Made from 100% malted barley this could be viewed as a single malt gin! Obviously it’s not; the base could be made into to Whiskey but is made into Gin instead. The base spirit is distilled four times before being distilled for a 5th and final time with botanicals, using their hybrid designed still from Germany - a pot still with a 15 bubble plate column attached. A secret charcoal filtration process finishes the distillation, with natural pure water from the River Spey used throughout the process.

The Gin is presented in a tall slim rectangular light green colored bottle with a long neck. It has a dark green label on the bottom half of the bottle with a large silver colored heraldic lion etched on the top half.


London Dry Gin.

Alcohol By Volume (ABV)

40% (80 Proof).

Price Range

$$$$ - $$$$$. Not available in the USA. Try Master of Malt in the UK but add another 60% for shipping.


Contains 9 botanicals including: angelica, cardamom, cassia bark, coriander, juniper berries, lemon, liquorice, orange and orris root.


Comes from combining the words "Gin" and "Malt", referring to the malt used to create the base spirit for this Gin.

Tasting Notes

On the nose is juniper with spice plus faint vanilla and grain notes. On the palate this creamy oily spirit has dry juniper and malt (barley) with spice and earthy herbal notes plus toffee and sweet anise.
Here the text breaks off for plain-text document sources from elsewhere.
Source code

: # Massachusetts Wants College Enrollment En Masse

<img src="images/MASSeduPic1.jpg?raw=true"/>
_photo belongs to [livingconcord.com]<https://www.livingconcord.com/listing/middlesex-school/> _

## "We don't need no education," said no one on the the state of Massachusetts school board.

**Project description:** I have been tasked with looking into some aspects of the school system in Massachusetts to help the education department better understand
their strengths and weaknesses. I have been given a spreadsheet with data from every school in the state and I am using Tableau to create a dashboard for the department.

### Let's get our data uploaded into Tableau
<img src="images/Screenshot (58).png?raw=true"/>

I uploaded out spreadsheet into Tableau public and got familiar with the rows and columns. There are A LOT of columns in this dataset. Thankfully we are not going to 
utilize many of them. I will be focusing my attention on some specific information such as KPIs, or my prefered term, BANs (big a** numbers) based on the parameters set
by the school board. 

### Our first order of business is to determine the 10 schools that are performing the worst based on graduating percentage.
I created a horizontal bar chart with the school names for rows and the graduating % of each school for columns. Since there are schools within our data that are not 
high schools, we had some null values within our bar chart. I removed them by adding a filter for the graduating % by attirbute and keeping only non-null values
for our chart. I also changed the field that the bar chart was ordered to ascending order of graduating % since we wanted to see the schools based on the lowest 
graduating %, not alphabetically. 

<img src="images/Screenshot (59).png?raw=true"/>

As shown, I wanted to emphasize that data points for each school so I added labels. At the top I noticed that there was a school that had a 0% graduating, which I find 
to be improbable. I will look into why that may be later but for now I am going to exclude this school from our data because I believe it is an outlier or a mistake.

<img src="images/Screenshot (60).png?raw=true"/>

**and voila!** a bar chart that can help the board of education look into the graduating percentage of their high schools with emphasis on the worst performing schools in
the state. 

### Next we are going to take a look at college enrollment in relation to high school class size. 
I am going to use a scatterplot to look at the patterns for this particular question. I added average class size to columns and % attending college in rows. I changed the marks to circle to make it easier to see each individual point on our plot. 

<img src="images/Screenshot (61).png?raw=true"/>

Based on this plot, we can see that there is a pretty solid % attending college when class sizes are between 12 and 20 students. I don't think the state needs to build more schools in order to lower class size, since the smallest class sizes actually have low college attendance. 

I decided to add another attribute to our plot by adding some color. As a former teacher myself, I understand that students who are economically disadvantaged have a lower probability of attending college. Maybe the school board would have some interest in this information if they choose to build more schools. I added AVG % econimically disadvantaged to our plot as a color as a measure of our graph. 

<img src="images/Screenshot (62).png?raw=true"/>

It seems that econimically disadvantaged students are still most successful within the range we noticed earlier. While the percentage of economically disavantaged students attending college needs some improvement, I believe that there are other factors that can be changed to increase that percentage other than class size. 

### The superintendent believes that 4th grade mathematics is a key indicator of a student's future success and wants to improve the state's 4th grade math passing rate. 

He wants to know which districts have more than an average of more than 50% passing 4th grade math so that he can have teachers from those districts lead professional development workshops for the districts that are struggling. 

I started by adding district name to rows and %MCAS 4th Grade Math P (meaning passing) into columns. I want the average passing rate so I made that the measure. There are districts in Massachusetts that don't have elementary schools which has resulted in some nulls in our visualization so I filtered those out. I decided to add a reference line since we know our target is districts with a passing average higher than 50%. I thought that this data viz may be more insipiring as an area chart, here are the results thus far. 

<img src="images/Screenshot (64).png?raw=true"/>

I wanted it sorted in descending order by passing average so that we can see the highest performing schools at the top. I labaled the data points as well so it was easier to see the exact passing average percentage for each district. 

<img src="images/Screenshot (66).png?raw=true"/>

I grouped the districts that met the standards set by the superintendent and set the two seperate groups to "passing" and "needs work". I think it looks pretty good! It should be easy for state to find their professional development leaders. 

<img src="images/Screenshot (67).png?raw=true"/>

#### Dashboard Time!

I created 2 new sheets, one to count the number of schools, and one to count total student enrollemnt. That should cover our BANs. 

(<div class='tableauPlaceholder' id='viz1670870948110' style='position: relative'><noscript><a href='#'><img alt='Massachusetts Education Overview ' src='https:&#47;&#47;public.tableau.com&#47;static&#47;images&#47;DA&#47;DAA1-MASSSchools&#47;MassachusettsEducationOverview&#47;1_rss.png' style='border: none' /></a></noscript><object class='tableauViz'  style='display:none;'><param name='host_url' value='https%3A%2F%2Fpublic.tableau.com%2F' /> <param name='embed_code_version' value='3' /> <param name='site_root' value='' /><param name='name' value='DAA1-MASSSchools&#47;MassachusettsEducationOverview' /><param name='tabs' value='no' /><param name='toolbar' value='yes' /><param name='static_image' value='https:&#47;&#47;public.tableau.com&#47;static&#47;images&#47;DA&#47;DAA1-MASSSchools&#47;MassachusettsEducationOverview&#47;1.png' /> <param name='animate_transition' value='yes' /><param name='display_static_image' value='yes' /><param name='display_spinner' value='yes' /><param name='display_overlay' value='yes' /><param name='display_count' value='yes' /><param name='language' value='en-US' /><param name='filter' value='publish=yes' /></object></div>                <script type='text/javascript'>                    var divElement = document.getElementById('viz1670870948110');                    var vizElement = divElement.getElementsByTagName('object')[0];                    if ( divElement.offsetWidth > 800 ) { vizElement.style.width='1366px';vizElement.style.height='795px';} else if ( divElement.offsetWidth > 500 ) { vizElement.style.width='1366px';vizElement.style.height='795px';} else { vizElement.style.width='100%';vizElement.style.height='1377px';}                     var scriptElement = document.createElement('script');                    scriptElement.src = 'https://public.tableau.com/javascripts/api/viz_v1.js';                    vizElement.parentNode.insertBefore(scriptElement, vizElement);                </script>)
On the close are dry juniper, fresh citrus (orange) and spice (coriander) in the finish.

This has elements of a usual London Dry Gin but the base does make a reasonable difference and takes a little getting used to. In a Gin & Tonic there is a grassy bitterness with creamy grain-like undertones. There is a freshness about the drink and using a lemon slice garnish certainly adds to the benefit of the overall taste but the barley and toffee does not seem to mix well in a G&T. There is a somewhat similar story with a Martini, it is not quite as you expect: The vanilla and herbal notes mix well with the Vermouth and the creamy barley make for an interesting but not unpleasant drink. This is certainly not for an Avitation but in a Negroni it does well. However, although not a regular cocktail of ours we heard it works well in an Old Fashioned. We must confess, having tried it, that this really is the ideal match for this Gin.

This is a nice Gin but different due to its unusual base. We found ourselves wanting to enjoy it more than we could, as it is not a natural mixer. However, once we found its niche, an Old Fashioned, we were very happy. Whenever people go outside the normal boundaries there is often resistance from others, and this is the case here. Be patient and keep trying this Gin (e.g. in a Martini or a Negroni), it’s worth it!

Awards & Accolades

Gold Medal, Craft Spirits Award, 2013.